((
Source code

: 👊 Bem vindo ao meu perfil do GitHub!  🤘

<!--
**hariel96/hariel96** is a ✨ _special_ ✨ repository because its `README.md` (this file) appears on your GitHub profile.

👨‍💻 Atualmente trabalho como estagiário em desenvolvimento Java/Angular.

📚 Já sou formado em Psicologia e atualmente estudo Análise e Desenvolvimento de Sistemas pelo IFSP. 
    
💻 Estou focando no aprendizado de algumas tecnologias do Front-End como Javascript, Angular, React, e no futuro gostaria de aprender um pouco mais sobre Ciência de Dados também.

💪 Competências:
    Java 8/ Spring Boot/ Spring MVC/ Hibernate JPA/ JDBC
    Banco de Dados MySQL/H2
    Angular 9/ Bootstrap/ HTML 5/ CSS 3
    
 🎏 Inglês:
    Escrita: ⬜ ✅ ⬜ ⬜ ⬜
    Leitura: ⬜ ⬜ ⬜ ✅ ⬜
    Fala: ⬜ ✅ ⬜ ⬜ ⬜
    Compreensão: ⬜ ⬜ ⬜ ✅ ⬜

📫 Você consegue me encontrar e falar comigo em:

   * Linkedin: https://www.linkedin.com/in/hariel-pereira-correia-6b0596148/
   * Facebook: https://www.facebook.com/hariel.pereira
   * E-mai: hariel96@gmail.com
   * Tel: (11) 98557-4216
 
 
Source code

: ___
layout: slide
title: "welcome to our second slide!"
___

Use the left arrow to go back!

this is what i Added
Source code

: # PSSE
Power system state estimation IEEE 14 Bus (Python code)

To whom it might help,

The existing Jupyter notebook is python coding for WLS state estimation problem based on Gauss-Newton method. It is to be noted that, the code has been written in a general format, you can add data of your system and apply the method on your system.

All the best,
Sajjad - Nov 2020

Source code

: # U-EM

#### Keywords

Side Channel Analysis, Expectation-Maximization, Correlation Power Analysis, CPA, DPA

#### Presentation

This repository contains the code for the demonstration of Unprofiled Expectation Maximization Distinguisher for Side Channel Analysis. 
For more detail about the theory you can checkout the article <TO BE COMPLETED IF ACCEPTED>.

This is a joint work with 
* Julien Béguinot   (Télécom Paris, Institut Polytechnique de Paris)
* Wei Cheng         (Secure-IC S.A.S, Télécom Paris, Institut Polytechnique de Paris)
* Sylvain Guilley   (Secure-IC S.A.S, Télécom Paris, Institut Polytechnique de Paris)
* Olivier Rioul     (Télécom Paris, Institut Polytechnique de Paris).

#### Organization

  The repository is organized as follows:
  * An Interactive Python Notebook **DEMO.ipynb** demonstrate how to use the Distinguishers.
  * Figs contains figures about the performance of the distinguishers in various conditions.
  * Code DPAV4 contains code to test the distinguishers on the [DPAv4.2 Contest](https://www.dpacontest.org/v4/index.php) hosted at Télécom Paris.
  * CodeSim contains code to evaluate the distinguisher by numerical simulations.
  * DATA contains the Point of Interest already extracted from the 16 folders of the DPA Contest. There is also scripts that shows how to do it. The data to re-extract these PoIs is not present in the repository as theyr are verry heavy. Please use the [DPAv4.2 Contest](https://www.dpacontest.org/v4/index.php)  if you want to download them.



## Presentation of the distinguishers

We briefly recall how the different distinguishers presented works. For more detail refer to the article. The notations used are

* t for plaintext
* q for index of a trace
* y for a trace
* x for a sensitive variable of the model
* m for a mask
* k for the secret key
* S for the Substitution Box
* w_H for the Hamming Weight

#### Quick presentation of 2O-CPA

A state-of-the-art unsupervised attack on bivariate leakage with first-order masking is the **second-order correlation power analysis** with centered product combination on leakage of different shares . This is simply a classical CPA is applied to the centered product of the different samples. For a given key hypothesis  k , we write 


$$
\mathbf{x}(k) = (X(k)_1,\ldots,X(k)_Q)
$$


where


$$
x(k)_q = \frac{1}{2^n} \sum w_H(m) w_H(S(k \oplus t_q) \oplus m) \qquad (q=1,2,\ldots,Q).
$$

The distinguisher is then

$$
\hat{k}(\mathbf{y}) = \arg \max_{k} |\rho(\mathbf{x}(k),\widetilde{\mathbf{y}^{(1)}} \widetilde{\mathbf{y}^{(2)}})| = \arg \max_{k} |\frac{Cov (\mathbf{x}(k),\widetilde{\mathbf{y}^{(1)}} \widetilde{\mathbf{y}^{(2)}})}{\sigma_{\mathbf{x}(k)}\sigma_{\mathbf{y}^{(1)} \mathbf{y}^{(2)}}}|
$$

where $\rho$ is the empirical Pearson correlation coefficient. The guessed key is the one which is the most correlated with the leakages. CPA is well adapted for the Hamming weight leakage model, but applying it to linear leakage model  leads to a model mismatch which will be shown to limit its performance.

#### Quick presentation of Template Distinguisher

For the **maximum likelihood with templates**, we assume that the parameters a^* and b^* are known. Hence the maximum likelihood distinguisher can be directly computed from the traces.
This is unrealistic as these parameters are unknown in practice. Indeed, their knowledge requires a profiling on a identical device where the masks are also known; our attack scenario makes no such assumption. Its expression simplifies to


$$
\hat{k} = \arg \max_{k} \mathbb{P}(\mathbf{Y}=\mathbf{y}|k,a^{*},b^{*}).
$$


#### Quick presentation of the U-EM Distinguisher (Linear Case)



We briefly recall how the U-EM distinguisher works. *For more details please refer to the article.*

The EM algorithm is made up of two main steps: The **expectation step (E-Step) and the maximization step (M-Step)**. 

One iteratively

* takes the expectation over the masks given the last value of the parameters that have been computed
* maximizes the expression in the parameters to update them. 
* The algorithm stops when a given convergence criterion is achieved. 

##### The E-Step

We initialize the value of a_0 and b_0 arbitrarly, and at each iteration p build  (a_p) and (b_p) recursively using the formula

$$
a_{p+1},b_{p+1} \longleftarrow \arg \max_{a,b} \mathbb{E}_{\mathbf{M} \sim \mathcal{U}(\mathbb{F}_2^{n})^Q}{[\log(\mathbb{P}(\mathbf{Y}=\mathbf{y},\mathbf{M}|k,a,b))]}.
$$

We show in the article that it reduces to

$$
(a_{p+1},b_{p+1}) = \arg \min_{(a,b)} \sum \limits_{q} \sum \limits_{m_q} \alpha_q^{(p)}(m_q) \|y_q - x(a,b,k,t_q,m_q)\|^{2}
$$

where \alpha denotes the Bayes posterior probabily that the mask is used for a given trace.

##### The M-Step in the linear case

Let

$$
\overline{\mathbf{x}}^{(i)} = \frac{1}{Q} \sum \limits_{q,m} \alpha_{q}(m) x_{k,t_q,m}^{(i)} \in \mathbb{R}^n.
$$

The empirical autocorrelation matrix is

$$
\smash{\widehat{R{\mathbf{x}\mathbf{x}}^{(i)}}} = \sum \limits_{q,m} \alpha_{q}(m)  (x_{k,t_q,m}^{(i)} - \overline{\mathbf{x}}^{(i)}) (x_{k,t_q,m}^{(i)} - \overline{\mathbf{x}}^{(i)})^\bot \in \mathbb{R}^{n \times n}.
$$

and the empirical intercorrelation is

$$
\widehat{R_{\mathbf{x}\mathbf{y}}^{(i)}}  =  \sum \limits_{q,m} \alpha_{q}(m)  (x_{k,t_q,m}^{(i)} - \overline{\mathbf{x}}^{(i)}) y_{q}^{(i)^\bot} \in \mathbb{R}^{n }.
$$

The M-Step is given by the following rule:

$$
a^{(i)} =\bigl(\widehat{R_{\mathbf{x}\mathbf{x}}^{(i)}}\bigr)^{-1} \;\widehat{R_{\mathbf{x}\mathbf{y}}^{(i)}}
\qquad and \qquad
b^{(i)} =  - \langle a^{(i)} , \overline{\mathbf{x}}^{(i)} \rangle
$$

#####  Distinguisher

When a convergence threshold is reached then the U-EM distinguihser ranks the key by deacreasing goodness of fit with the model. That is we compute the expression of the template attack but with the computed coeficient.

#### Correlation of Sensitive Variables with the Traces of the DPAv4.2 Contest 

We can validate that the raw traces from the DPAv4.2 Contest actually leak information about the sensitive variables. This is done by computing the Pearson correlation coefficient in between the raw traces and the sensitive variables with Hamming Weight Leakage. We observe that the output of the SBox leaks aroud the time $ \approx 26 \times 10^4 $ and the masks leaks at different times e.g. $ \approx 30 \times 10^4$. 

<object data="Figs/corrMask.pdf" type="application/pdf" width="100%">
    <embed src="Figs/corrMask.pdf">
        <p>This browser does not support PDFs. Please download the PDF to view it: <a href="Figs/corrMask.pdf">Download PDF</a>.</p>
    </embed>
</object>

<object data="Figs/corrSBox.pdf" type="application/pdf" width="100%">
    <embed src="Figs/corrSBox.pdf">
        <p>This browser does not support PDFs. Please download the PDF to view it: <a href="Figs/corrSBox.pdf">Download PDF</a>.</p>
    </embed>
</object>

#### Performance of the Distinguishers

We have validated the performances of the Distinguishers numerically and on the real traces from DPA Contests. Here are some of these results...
))
> **What the task requires**
The answer must be one number: how many lines in the material above contain the word "model".

> **Task response**
3